*WHAT YOU WILL DO*. Set down the material exactly. Keep every line.
^^^^^^^^^^^^^^^^
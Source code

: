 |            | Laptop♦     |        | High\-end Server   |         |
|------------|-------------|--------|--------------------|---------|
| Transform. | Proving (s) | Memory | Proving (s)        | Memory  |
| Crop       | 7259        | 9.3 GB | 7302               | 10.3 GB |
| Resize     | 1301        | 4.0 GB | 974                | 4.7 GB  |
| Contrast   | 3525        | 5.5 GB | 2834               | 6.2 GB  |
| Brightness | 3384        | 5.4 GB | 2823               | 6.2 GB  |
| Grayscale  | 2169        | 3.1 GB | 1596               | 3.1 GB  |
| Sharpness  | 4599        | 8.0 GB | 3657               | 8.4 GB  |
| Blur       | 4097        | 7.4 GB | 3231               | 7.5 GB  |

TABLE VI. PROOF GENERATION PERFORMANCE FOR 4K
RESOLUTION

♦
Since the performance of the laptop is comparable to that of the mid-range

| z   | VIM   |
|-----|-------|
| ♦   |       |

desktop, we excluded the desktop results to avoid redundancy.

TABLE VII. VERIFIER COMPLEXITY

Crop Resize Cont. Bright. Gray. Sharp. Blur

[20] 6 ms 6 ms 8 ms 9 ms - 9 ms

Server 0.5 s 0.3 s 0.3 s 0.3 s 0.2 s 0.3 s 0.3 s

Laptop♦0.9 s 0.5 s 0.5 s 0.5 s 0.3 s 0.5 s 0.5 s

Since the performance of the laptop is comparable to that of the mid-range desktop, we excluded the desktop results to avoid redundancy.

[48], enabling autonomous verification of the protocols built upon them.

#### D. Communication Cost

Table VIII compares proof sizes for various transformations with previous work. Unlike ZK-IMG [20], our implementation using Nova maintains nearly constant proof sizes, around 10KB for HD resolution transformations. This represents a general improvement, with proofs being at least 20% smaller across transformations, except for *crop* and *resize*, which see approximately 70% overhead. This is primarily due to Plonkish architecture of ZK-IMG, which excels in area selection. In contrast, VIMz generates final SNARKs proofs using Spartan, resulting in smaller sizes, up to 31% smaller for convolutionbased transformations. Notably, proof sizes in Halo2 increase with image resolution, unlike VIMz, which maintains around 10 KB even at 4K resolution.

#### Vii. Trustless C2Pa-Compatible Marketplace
^^^^^^^^^^^^^^^^
*YOUR SOLUTION*.
Source code

: |            | Laptop♦     |        | High\-end Server   |         |
|------------|-------------|--------|--------------------|---------|
| Transform. | Proving (s) | Memory | Proving (s)        | Memory  |
| Crop       | 7259        | 9.3 GB | 7302               | 10.3 GB |
| Resize     | 1301        | 4.0 GB | 974                | 4.7 GB  |
| Contrast   | 3525        | 5.5 GB | 2834               | 6.2 GB  |
| Brightness | 3384        | 5.4 GB | 2823               | 6.2 GB  |
| Grayscale  | 2169        | 3.1 GB | 1596               | 3.1 GB  |
| Sharpness  | 4599        | 8.0 GB | 3657               | 8.4 GB  |
| Blur       | 4097        | 7.4 GB | 3231               | 7.5 GB  |

TABLE VI. PROOF GENERATION PERFORMANCE FOR 4K
RESOLUTION

♦
Since the performance of the laptop is comparable to that of the mid-range

| z   | VIM   |
|-----|-------|
| ♦   |       |

desktop, we excluded the desktop results to avoid redundancy.

TABLE VII. VERIFIER COMPLEXITY

Crop Resize Cont. Bright. Gray. Sharp. Blur

[20] 6 ms 6 ms 8 ms 9 ms - 9 ms

Server 0.5 s 0.3 s 0.3 s 0.3 s 0.2 s 0.3 s 0.3 s

Laptop♦0.9 s 0.5 s 0.5 s 0.5 s 0.3 s 0.5 s 0.5 s

Since the performance of the laptop is comparable to that of the mid-range desktop, we excluded the desktop results to avoid redundancy.

[48], enabling autonomous verification of the protocols built upon them.

#### D. Communication Cost

Table VIII compares proof sizes for various transformations with previous work. Unlike ZK-IMG [20], our implementation using Nova maintains nearly constant proof sizes, around 10KB for HD resolution transformations. This represents a general improvement, with proofs being at least 20% smaller across transformations, except for *crop* and *resize*, which see approximately 70% overhead. This is primarily due to Plonkish architecture of ZK-IMG, which excels in area selection. In contrast, VIMz generates final SNARKs proofs using Spartan, resulting in smaller sizes, up to 31% smaller for convolutionbased transformations. Notably, proof sizes in Halo2 increase with image resolution, unlike VIMz, which maintains around 10 KB even at 4K resolution.

#### Vii. Trustless C2Pa-Compatible Marketplace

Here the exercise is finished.